Kathrin Becker wird Künstlerische Direktorin des Kindl-Zentrums für zeitgenössische Kunst.
Foto: Sandro Martini

BerlinDas Neuköllner Kindl-Zentrum für zeitgenössische Kunst bekommt eine neue künstlerische Direktorin. Kathrin Becker. Im Neuen Berliner Kunstverein in der Berliner Chausseestraße gibt man die tüchtige Geschäftsführerin und engagierte Video-Forum-Leiterin Kathrin Becker nur ungern her.

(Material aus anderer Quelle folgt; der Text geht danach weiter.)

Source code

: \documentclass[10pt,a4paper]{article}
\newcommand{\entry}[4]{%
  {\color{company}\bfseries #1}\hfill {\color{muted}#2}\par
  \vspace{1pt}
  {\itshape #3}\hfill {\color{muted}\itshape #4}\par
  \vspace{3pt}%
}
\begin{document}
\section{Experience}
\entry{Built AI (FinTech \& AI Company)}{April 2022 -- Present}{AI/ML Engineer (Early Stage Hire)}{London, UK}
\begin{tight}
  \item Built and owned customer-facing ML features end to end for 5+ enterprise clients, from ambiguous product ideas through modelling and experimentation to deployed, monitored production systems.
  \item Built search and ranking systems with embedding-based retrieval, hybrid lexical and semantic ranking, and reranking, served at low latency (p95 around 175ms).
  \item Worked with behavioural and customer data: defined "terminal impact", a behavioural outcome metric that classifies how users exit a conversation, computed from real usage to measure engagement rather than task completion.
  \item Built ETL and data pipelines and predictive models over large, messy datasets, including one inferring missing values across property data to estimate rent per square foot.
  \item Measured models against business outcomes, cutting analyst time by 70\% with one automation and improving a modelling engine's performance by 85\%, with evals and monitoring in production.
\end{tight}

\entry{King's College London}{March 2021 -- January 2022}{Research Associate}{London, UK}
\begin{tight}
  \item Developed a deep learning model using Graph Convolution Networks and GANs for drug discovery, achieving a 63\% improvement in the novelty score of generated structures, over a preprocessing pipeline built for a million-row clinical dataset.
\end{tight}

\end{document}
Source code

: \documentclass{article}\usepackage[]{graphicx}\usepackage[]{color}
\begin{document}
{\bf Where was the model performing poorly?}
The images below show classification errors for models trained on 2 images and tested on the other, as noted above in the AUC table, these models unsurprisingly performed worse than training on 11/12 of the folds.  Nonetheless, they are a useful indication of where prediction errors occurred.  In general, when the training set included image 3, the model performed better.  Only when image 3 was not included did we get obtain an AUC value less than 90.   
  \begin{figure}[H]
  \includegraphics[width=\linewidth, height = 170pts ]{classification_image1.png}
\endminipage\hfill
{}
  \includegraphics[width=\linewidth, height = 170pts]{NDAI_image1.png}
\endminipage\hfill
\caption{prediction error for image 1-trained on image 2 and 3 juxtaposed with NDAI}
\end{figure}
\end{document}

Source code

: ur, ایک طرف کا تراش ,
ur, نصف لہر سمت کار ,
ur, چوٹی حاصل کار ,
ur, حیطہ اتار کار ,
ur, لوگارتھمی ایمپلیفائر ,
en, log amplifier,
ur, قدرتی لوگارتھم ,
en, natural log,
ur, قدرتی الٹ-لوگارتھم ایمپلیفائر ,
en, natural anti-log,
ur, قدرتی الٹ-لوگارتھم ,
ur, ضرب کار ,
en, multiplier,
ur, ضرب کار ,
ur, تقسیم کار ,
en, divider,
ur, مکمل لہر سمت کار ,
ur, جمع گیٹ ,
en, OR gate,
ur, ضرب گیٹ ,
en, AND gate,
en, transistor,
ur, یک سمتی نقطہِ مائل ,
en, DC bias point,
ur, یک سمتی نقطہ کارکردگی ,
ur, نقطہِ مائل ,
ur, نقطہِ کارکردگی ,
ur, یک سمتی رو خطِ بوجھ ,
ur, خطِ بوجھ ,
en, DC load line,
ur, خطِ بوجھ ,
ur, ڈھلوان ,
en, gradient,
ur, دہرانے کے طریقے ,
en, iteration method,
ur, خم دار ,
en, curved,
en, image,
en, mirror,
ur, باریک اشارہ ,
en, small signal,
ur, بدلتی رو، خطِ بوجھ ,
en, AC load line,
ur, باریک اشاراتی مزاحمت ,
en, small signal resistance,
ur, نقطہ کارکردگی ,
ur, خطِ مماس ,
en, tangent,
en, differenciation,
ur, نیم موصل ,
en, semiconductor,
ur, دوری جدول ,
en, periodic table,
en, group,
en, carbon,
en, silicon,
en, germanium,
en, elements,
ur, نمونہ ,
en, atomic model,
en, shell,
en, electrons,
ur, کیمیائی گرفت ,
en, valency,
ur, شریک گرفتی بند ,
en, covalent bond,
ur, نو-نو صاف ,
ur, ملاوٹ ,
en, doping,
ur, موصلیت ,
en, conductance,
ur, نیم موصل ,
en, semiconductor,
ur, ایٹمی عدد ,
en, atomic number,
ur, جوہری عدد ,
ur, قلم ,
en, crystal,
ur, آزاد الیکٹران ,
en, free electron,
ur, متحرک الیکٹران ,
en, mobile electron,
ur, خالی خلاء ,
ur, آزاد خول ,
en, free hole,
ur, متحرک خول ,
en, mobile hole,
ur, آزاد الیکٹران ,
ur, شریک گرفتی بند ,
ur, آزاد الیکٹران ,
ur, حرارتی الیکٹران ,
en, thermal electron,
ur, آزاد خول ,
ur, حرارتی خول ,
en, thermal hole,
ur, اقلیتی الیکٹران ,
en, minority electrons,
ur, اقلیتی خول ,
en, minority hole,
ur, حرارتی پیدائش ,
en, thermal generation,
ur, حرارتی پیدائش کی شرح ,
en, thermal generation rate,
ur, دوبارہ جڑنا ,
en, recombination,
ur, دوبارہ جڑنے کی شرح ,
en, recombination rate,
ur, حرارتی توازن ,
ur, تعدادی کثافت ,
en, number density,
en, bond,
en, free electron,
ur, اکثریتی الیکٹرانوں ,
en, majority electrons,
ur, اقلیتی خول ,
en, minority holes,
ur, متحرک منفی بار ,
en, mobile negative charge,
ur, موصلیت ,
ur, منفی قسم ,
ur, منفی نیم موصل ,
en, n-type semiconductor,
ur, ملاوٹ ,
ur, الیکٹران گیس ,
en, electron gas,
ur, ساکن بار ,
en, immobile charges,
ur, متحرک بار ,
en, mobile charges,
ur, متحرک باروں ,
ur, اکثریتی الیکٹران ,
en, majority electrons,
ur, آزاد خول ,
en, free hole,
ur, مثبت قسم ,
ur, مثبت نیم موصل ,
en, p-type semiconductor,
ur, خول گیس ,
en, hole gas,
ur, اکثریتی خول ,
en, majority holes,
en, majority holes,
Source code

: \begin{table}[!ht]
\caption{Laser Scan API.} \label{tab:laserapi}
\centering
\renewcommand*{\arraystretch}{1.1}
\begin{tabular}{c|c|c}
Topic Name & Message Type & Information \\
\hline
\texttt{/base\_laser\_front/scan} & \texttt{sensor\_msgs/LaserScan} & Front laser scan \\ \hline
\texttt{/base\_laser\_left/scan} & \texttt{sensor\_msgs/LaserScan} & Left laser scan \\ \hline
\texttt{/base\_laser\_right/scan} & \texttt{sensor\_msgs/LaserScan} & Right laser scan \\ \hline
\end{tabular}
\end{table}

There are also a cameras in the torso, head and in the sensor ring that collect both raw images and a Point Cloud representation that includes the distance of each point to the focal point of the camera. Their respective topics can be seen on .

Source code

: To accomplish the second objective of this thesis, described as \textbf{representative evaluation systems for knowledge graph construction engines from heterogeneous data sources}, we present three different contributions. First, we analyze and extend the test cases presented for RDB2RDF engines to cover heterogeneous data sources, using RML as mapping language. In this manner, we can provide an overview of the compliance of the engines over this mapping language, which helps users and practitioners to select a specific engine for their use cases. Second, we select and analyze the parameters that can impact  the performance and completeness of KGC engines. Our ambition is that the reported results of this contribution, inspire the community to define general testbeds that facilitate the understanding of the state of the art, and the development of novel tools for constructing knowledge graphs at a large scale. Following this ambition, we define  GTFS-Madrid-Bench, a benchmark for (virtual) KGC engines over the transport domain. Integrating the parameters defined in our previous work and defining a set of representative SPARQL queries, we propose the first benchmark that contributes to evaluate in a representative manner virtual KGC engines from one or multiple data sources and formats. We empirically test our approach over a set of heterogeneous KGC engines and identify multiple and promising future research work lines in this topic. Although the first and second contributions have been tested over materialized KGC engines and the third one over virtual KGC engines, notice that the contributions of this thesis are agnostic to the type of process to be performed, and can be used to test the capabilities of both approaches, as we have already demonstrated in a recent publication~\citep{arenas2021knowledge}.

Aber das Tröstliche: Sie bleibt ja in Berlin, gerade mit ihrer Kompetenz auch für dokumentarische Videokunst und der profunden Kenntnis der hiesigen wie internationalen, insbesondere auch der amerikanischen und russischen Szene. Zudem mit ihrem Drang, die Kunst dringlich zu befragen nach ihrer gesellschaftlichen Bedingtheit und den politischen Dimensionen in einer globalisierten Welt mit ungerechten Strukturen, mit Kriegen. Gewalt und Terror, in der es keine Gewissheiten mehr gibt.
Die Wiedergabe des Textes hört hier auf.